Would you transcribe exactly the lines from the beginning of the records below through the line with "ಇದನ್ನು ನಾವು ಬೇರೊಂದು", both included, omitting the pictures?
(Beginning of Exercise data)
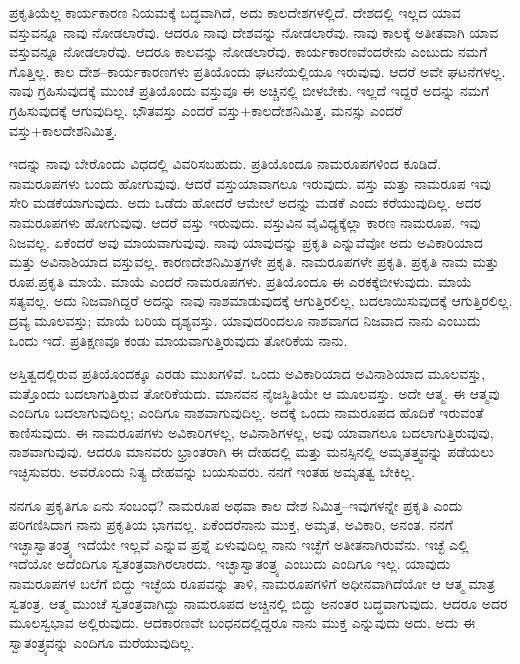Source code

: ಪ್ರಕೃತಿಯೆಲ್ಲ ಕಾರ್ಯಕಾರಣ ನಿಯಮಕ್ಕೆ ಬದ್ಧವಾಗಿದೆ, ಅದು ಕಾಲದೇಶಗಳಲ್ಲಿದೆ. ದೇಶದಲ್ಲಿ ಇಲ್ಲದ ಯಾವ ವಸ್ತುವನ್ನೂ ನಾವು ನೋಡಲಾರೆವು. ಆದರೂ ನಾವು ದೇಶವನ್ನು ನೋಡಲಾರೆವು. ನಾವು ಕಾಲಕ್ಕೆ ಅತೀತವಾಗಿ ಯಾವ ವಸ್ತುವನ್ನೂ ನೋಡಲಾರೆವು. ಆದರೂ ಕಾಲವನ್ನು ನೋಡಲಾರೆವು. ಕಾರ್ಯಕಾರಣವೆಂದರೇನು ಎಂಬುದು ನಮಗೆ ಗೊತ್ತಿಲ್ಲ. ಕಾಲ ದೇಶ–ಕಾರ್ಯಕಾರಣಗಳು ಪ್ರತಿಯೊಂದು ಘಟನೆಯಲ್ಲಿಯೂ ಇರುವುವು. ಆದರೆ ಅವೇ ಘಟನೆಗಳಲ್ಲ. ನಾವು ಗ್ರಹಿಸುವುದಕ್ಕೆ ಮುಂಚೆ ಪ್ರತಿಯೊಂದು ವಸ್ತುವೂ ಈ ಅಚ್ಚಿನಲ್ಲಿ ಬೀಳಬೇಕು. ಇಲ್ಲದೆ ಇದ್ದರೆ ಅದನ್ನು ನಮಗೆ ಗ್ರಹಿಸುವುದಕ್ಕೆ ಆಗುವುದಿಲ್ಲ. ಭೌತವಸ್ತು ಎಂದರೆ ವಸ್ತು+ಕಾಲದೇಶನಿಮಿತ್ತ. ಮನಸ್ಸು ಎಂದರೆ ವಸ್ತು+ಕಾಲದೇಶನಿಮಿತ್ತ.

ಇದನ್ನು ನಾವು ಬೇರೊಂದು ವಿಧದಲ್ಲಿ ವಿವರಿಸಬಹುದು. ಪ್ರತಿಯೊಂದೂ ನಾಮರೂಪಗಳಿಂದ ಕೂಡಿದೆ. ನಾಮರೂಪಗಳು ಬಂದು ಹೋಗುವುವು. ಆದರೆ ವಸ್ತು\break ಯಾವಾಗಲೂ ಇರುವುದು. ವಸ್ತು ಮತ್ತು ನಾಮರೂಪ ಇವು ಸೇರಿ ಮಡಕೆಯಾಗುವುದು. ಅದು ಒಡೆದು ಹೋದರೆ ಆಮೇಲೆ ಅದನ್ನು ಮಡಕೆ ಎಂದು ಕರೆಯುವುದಿಲ್ಲ. ಅದರ ನಾಮರೂಪಗಳು ಹೋಗುವುವು. ಆದರೆ ವಸ್ತು ಇರುವುದು. ವಸ್ತುವಿನ ವೈವಿಧ್ಯಕ್ಕೆಲ್ಲಾ ಕಾರಣ ನಾಮರೂಪ. ಇವು ನಿಜವಲ್ಲ. ಏಕೆಂದರೆ ಅವು ಮಾಯವಾಗುವುವು. ನಾವು ಯಾವುದನ್ನು ಪ್ರಕೃತಿ ಎನ್ನುವೆವೋ ಅದು ಅವಿಕಾರಿಯಾದ ಮತ್ತು ಅವಿನಾಶಿಯಾದ ವಸ್ತುವಲ್ಲ. ಕಾರಣದೇಶನಿಮಿತ್ತಗಳೇ ಪ್ರಕೃತಿ. ನಾಮರೂಪಗಳೇ ಪ್ರಕೃತಿ. ಪ್ರಕೃತಿ ನಾಮ ಮತ್ತು ರೂಪ.\break ಪ್ರಕೃತಿ ಮಾಯೆ. ಮಾಯೆ ಎಂದರೆ ನಾಮರೂಪಗಳು. ಪ್ರತಿಯೊಂದೂ ಈ ಎರಕಕ್ಕೆ\break ಬೀಳುವುದು. ಮಾಯೆ ಸತ್ಯವಲ್ಲ. ಅದು ನಿಜವಾಗಿದ್ದರೆ ಅದನ್ನು ನಾವು ನಾಶಮಾಡುವುದಕ್ಕೆ ಆಗುತ್ತಿರಲಿಲ್ಲ, ಬದಲಾಯಿಸುವುದಕ್ಕೆ ಆಗುತ್ತಿರಲಿಲ್ಲ. ದ್ರವ್ಯ ಮೂಲವಸ್ತು; ಮಾಯೆ ಬರಿಯ ದೃಶ್ಯವಸ್ತು. ಯಾವುದರಿಂದಲೂ ನಾಶವಾಗದ ನಿಜವಾದ ನಾನು ಎಂಬುದು ಒಂದು ಇದೆ. ಪ್ರತಿಕ್ಷಣವೂ ಕಂಡು ಮಾಯವಾಗುತ್ತಿರುವುದು ತೋರಿಕೆಯ ನಾನು.

ಅಸ್ತಿತ್ವದಲ್ಲಿರುವ ಪ್ರತಿಯೊಂದಕ್ಕೂ ಎರಡು ಮುಖಗಳಿವೆ. ಒಂದು ಅವಿಕಾರಿಯಾದ ಅವಿನಾಶಿಯಾದ ಮೂಲವಸ್ತು, ಮತ್ತೊಂದು ಬದಲಾಗುತ್ತಿರುವ ತೋರಿಕೆಯದು. ಮಾನ\-ವನ ನೈಜಸ್ಥಿತಿಯೇ ಆ ಮೂಲವಸ್ತು. ಅದೇ ಆತ್ಮ. ಈ ಆತ್ಮವು ಎಂದಿಗೂ ಬದಲಾಗುವುದಿಲ್ಲ; ಎಂದಿಗೂ ನಾಶವಾಗುವುದಿಲ್ಲ. ಅದಕ್ಕೆ ಒಂದು ನಾಮರೂಪದ ಹೊದಿಕೆ ಇರುವಂತೆ ಕಾಣಿಸುವುದು. ಈ ನಾಮರೂಪಗಳು ಅವಿಕಾರಿಗಳಲ್ಲ, ಅವಿನಾಶಿಗಳಲ್ಲ, ಅವು ಯಾವಾಗಲೂ ಬದಲಾಗುತ್ತಿರುವುವು, ನಾಶವಾಗುವುವು. ಆದರೂ ಮಾನವರು ಭ್ರಾಂತರಾಗಿ ಈ ದೇಹದಲ್ಲಿ ಮತ್ತು ಮನಸ್ಸಿನಲ್ಲಿ ಅಮೃತತ್ತ್ವವನ್ನು ಪಡೆಯಲು ಇಚ್ಛಿಸುವರು. ಅವರೊಂದು ನಿತ್ಯ ದೇಹವನ್ನು ಬಯಸುವರು. ನನಗೆ ಇಂತಹ ಅಮೃತತ್ವ ಬೇಕಿಲ್ಲ.

ನನಗೂ ಪ್ರಕೃತಿಗೂ ಏನು ಸಂಬಂಧ? ನಾಮರೂಪ ಅಥವಾ ಕಾಲ ದೇಶ ನಿಮಿತ್ತ–ಇವುಗಳನ್ನೇ ಪ್ರಕೃತಿ ಎಂದು ಪರಿಗಣಿಸಿದಾಗ ನಾನು ಪ್ರಕೃತಿಯ ಭಾಗವಲ್ಲ. ಏಕೆಂದರೆ\break ನಾನು ಮುಕ್ತ, ಅಮೃತ, ಅವಿಕಾರಿ, ಅನಂತ. ನನಗೆ ಇಚ್ಛಾಸ್ವಾತಂತ್ರ್ಯ ಇದೆಯೇ ಇಲ್ಲವೆ ಎನ್ನುವ ಪ್ರಶ್ನೆ ಏಳುವುದಿಲ್ಲ ನಾನು ಇಚ್ಛೆಗೆ ಅತೀತನಾಗಿರುವೆನು. ಇಚ್ಛೆ ಎಲ್ಲಿ ಇದೆಯೋ ಅದೆಂದಿಗೂ ಸ್ವತಂತ್ರವಾಗಿರಲಾರದು. ಇಚ್ಛಾಸ್ವಾತಂತ್ರ್ಯ ಎಂಬುದು ಎಂದಿಗೂ ಇಲ್ಲ. ಯಾವುದು ನಾಮರೂಪಗಳ ಬಲೆಗೆ ಬಿದ್ದು ಇಚ್ಛೆಯ ರೂಪವನ್ನು ತಾಳಿ, ನಾಮರೂಪಗಳಿಗೆ ಅಧೀನವಾಗಿದೆಯೋ ಆ ಆತ್ಮ ಮಾತ್ರ ಸ್ವತಂತ್ರ. ಆತ್ಮ ಮುಂಚೆ ಸ್ವತಂತ್ರವಾಗಿದ್ದು ನಾಮರೂಪದ ಅಚ್ಚಿನಲ್ಲಿ ಬಿದ್ದು ಅನಂತರ ಬದ್ಧವಾಗುವುದು. ಆದರೂ ಅದರ ಮೂಲಸ್ವಭಾವ ಅಲ್ಲಿರುವುದು. ಆದಕಾರಣವೇ ಬಂಧನದಲ್ಲಿದ್ದರೂ ನಾನು ಮುಕ್ತ ಎನ್ನುವುದು ಅದು. ಅದು ಈ ಸ್ವಾತಂತ್ರ್ಯವನ್ನು ಎಂದಿಗೂ ಮರೆಯುವುದಿಲ್ಲ.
(End of Exercise data)
**Solution**
Source code

: ಪ್ರಕೃತಿಯೆಲ್ಲ ಕಾರ್ಯಕಾರಣ ನಿಯಮಕ್ಕೆ ಬದ್ಧವಾಗಿದೆ, ಅದು ಕಾಲದೇಶಗಳಲ್ಲಿದೆ. ದೇಶದಲ್ಲಿ ಇಲ್ಲದ ಯಾವ ವಸ್ತುವನ್ನೂ ನಾವು ನೋಡಲಾರೆವು. ಆದರೂ ನಾವು ದೇಶವನ್ನು ನೋಡಲಾರೆವು. ನಾವು ಕಾಲಕ್ಕೆ ಅತೀತವಾಗಿ ಯಾವ ವಸ್ತುವನ್ನೂ ನೋಡಲಾರೆವು. ಆದರೂ ಕಾಲವನ್ನು ನೋಡಲಾರೆವು. ಕಾರ್ಯಕಾರಣವೆಂದರೇನು ಎಂಬುದು ನಮಗೆ ಗೊತ್ತಿಲ್ಲ. ಕಾಲ ದೇಶ–ಕಾರ್ಯಕಾರಣಗಳು ಪ್ರತಿಯೊಂದು ಘಟನೆಯಲ್ಲಿಯೂ ಇರುವುವು. ಆದರೆ ಅವೇ ಘಟನೆಗಳಲ್ಲ. ನಾವು ಗ್ರಹಿಸುವುದಕ್ಕೆ ಮುಂಚೆ ಪ್ರತಿಯೊಂದು ವಸ್ತುವೂ ಈ ಅಚ್ಚಿನಲ್ಲಿ ಬೀಳಬೇಕು. ಇಲ್ಲದೆ ಇದ್ದರೆ ಅದನ್ನು ನಮಗೆ ಗ್ರಹಿಸುವುದಕ್ಕೆ ಆಗುವುದಿಲ್ಲ. ಭೌತವಸ್ತು ಎಂದರೆ ವಸ್ತು+ಕಾಲದೇಶನಿಮಿತ್ತ. ಮನಸ್ಸು ಎಂದರೆ ವಸ್ತು+ಕಾಲದೇಶನಿಮಿತ್ತ.

ಇದನ್ನು ನಾವು ಬೇರೊಂದು ವಿಧದಲ್ಲಿ ವಿವರಿಸಬಹುದು. ಪ್ರತಿಯೊಂದೂ ನಾಮರೂಪಗಳಿಂದ ಕೂಡಿದೆ. ನಾಮರೂಪಗಳು ಬಂದು ಹೋಗುವುವು. ಆದರೆ ವಸ್ತು\break ಯಾವಾಗಲೂ ಇರುವುದು. ವಸ್ತು ಮತ್ತು ನಾಮರೂಪ ಇವು ಸೇರಿ ಮಡಕೆಯಾಗುವುದು. ಅದು ಒಡೆದು ಹೋದರೆ ಆಮೇಲೆ ಅದನ್ನು ಮಡಕೆ ಎಂದು ಕರೆಯುವುದಿಲ್ಲ. ಅದರ ನಾಮರೂಪಗಳು ಹೋಗುವುವು. ಆದರೆ ವಸ್ತು ಇರುವುದು. ವಸ್ತುವಿನ ವೈವಿಧ್ಯಕ್ಕೆಲ್ಲಾ ಕಾರಣ ನಾಮರೂಪ. ಇವು ನಿಜವಲ್ಲ. ಏಕೆಂದರೆ ಅವು ಮಾಯವಾಗುವುವು. ನಾವು ಯಾವುದನ್ನು ಪ್ರಕೃತಿ ಎನ್ನುವೆವೋ ಅದು ಅವಿಕಾರಿಯಾದ ಮತ್ತು ಅವಿನಾಶಿಯಾದ ವಸ್ತುವಲ್ಲ. ಕಾರಣದೇಶನಿಮಿತ್ತಗಳೇ ಪ್ರಕೃತಿ. ನಾಮರೂಪಗಳೇ ಪ್ರಕೃತಿ. ಪ್ರಕೃತಿ ನಾಮ ಮತ್ತು ರೂಪ.\break ಪ್ರಕೃತಿ ಮಾಯೆ. ಮಾಯೆ ಎಂದರೆ ನಾಮರೂಪಗಳು. ಪ್ರತಿಯೊಂದೂ ಈ ಎರಕಕ್ಕೆ\break ಬೀಳುವುದು. ಮಾಯೆ ಸತ್ಯವಲ್ಲ. ಅದು ನಿಜವಾಗಿದ್ದರೆ ಅದನ್ನು ನಾವು ನಾಶಮಾಡುವುದಕ್ಕೆ ಆಗುತ್ತಿರಲಿಲ್ಲ, ಬದಲಾಯಿಸುವುದಕ್ಕೆ ಆಗುತ್ತಿರಲಿಲ್ಲ. ದ್ರವ್ಯ ಮೂಲವಸ್ತು; ಮಾಯೆ ಬರಿಯ ದೃಶ್ಯವಸ್ತು. ಯಾವುದರಿಂದಲೂ ನಾಶವಾಗದ ನಿಜವಾದ ನಾನು ಎಂಬುದು ಒಂದು ಇದೆ. ಪ್ರತಿಕ್ಷಣವೂ ಕಂಡು ಮಾಯವಾಗುತ್ತಿರುವುದು ತೋರಿಕೆಯ ನಾನು.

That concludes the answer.